Book Review:

Loving Well, William P. Smith (New Growth Press, 2012) I walked into the church library unsure about what book I was going to read next. Being the librarian, I’m well aware of what’s been recently added. I’ve been trying to build up our resources for biblical counseling and my passion is growing in this area. That’s what made me order Loving Well. However, the subtitle had kept me from grabbing it sooner for myself: Even if You Haven’t Been. That made me feel like the book was geared more toward recovery from abusive relationships, horrible parenting, and the like. But still, I thought, I could read this to help me encourage those who struggle from the pain of really bad relationships. I was wrong. This is a wonderful book on loving well in all your relationships, no matter who you are. As Smith puts it in his introduction:
We are all fully responsible for the ways we mistreat each other, and we have all learned from the bad examples we’ve had. Nature (your own sinful inclinations) and nurture (the things you’ve experienced from others) join forces to undermine your relationships. They produce what the apostle Peter refers to as “the empty way of life handed down to you from your forefathers” (1 Peter 1:18, NIV) (xv).
The introduction sets up the book beautifully. Knowing how convicted and discouraged the reader will become as he reveals the different facets of godly love—Comforting Love, Sympathetic Love, Struggling Love, Forgiving Love, and Longsuffering Love (this is just part one!)—Smith pastorally points us to the One who is love:
In my relationship with God, what’s always been most important is the quality of his love for me, not the quality of my love for him. It’s only as the reality of his love becomes my present experience that I will be more concerned about expressing my love to others than insisting they express theirs for me (xix).
That is exactly how he frames each chapter of the book. The focus is on our Savior’s loving work on our behalf, and his ability to transform our hearts. As each chapter is saturated with the gospel, we are encouraged in gratitude to extend the love God gave us to the relationships in our lives. William Smith is a counseling pastor, so you expect him to know all about how to be a loving Christian. You expect him to have great relationships—and he does. But maybe you don’t expect him to blow his top on his kids, or grumble when someone pops by his house on his day off, or slouch uninterestedly when counseling a teenager—he does that too. William Smith is a sinful human being just like you and me. And although he is growing in godliness, he still falters. Smith shares some of these experiences with the reader and I really appreciate that. It encourages me to know that these struggles are common to everyone. We all struggle to love sinful people, and we all struggle with our own sinful, selfish tendencies. The five aspects of love that I listed above are chapters that make up Part 1: Love That Responds to a Broken World. Part 2, Love That Reaches Out to Build Others Up, includes chapters on Partnering Love, Pursuing Love, Communicating Love, Serving Love, and Providing Love. It seems overwhelming, doesn’t it? Yet instead of feeling overwhelmed, Smith has a great way of holding up God’s glorious love and inviting you in. I felt like I was truly being counseled as I read. How can you not be encouraged when Smith exclaims, “I have this Jesus who reaches out to me in my unworthiness to welcome me back” (111)? I love the Heading for Part 3: Love That Enjoys Heaven on Earth. He introduces it by saying:
In heaven, sin and suffering will no longer have a role in how we relate to each other. But love will. In the future, pure, wholesome, healthy, engaging, delightful, enjoyable relationships will be the norm (165).

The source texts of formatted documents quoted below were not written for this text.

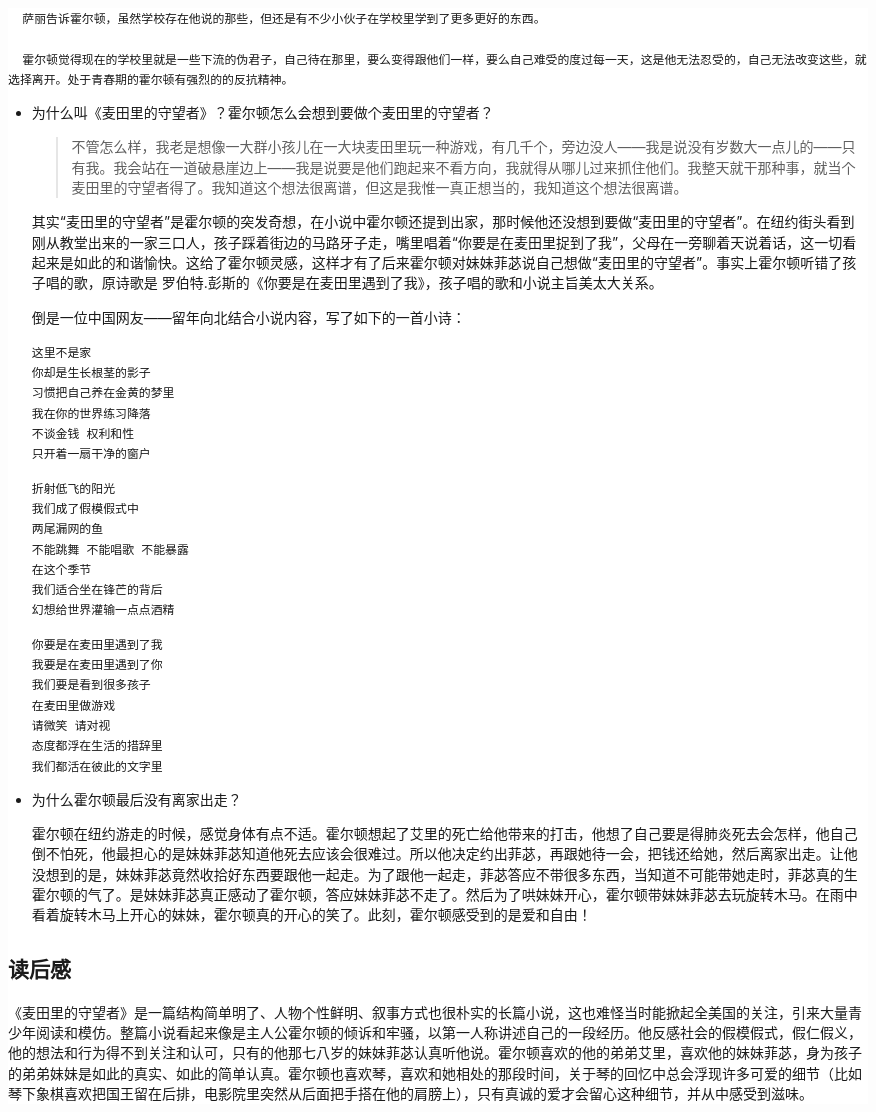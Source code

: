       萨丽告诉霍尔顿，虽然学校存在他说的那些，但还是有不少小伙子在学校里学到了更多更好的东西。

      霍尔顿觉得现在的学校里就是一些下流的伪君子，自己待在那里，要么变得跟他们一样，要么自己难受的度过每一天，这是他无法忍受的，自己无法改变这些，就选择离开。处于青春期的霍尔顿有强烈的的反抗精神。

  - 为什么叫《麦田里的守望者》？霍尔顿怎么会想到要做个麦田里的守望者？

    > 不管怎么样，我老是想像一大群小孩儿在一大块麦田里玩一种游戏，有几千个，旁边没人——我是说没有岁数大一点儿的——只有我。我会站在一道破悬崖边上——我是说要是他们跑起来不看方向，我就得从哪儿过来抓住他们。我整天就干那种事，就当个麦田里的守望者得了。我知道这个想法很离谱，但这是我惟一真正想当的，我知道这个想法很离谱。
    
    其实“麦田里的守望者”是霍尔顿的突发奇想，在小说中霍尔顿还提到出家，那时候他还没想到要做“麦田里的守望者”。在纽约街头看到刚从教堂出来的一家三口人，孩子踩着街边的马路牙子走，嘴里唱着“你要是在麦田里捉到了我”，父母在一旁聊着天说着话，这一切看起来是如此的和谐愉快。这给了霍尔顿灵感，这样才有了后来霍尔顿对妹妹菲苾说自己想做“麦田里的守望者”。事实上霍尔顿听错了孩子唱的歌，原诗歌是 罗伯特.彭斯的《你要是在麦田里遇到了我》，孩子唱的歌和小说主旨美太大关系。
    
    倒是一位中国网友——留年向北结合小说内容，写了如下的一首小诗：
    
    ```
    这里不是家
    你却是生长根茎的影子
    习惯把自己养在金黄的梦里 
    我在你的世界练习降落  
    不谈金钱 权利和性
    只开着一扇干净的窗户
    ```
    
    ```
    折射低飞的阳光
    我们成了假模假式中
    两尾漏网的鱼 
    不能跳舞 不能唱歌 不能暴露
    在这个季节 
    我们适合坐在锋芒的背后
    幻想给世界灌输一点点酒精
    ```
    
    ```
    你要是在麦田里遇到了我
    我要是在麦田里遇到了你
    我们要是看到很多孩子
    在麦田里做游戏
    请微笑 请对视
    态度都浮在生活的措辞里
    我们都活在彼此的文字里
    ```


  - 为什么霍尔顿最后没有离家出走？

    霍尔顿在纽约游走的时候，感觉身体有点不适。霍尔顿想起了艾里的死亡给他带来的打击，他想了自己要是得肺炎死去会怎样，他自己倒不怕死，他最担心的是妹妹菲苾知道他死去应该会很难过。所以他决定约出菲苾，再跟她待一会，把钱还给她，然后离家出走。让他没想到的是，妹妹菲苾竟然收拾好东西要跟他一起走。为了跟他一起走，菲苾答应不带很多东西，当知道不可能带她走时，菲苾真的生霍尔顿的气了。是妹妹菲苾真正感动了霍尔顿，答应妹妹菲苾不走了。然后为了哄妹妹开心，霍尔顿带妹妹菲苾去玩旋转木马。在雨中看着旋转木马上开心的妹妹，霍尔顿真的开心的笑了。此刻，霍尔顿感受到的是爱和自由！

## 读后感

《麦田里的守望者》是一篇结构简单明了、人物个性鲜明、叙事方式也很朴实的长篇小说，这也难怪当时能掀起全美国的关注，引来大量青少年阅读和模仿。整篇小说看起来像是主人公霍尔顿的倾诉和牢骚，以第一人称讲述自己的一段经历。他反感社会的假模假式，假仁假义，他的想法和行为得不到关注和认可，只有的他那七八岁的妹妹菲苾认真听他说。霍尔顿喜欢的他的弟弟艾里，喜欢他的妹妹菲苾，身为孩子的弟弟妹妹是如此的真实、如此的简单认真。霍尔顿也喜欢琴，喜欢和她相处的那段时间，关于琴的回忆中总会浮现许多可爱的细节（比如琴下象棋喜欢把国王留在后排，电影院里突然从后面把手搭在他的肩膀上），只有真诚的爱才会留心这种细节，并从中感受到滋味。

By showing us our sure hope for our relationships, Smith encourages us to experience those aspects of love as we are being prepared for glory. The final chapters in this section are Welcoming Love, Humble Love, Celebrating Love, Peaceful Love, and Hospitable Love. Each chapter has questions to reflect on for applying its teachings. This was a 250 page book that, as the author admits in his concluding chapter, only begins to scratch the surface of God’s amazing love. I enjoyed the journey of reading it and will encourage you with Smith’s last words to the Christian reader:
You and I are becoming experts in loving others. Count on it (251).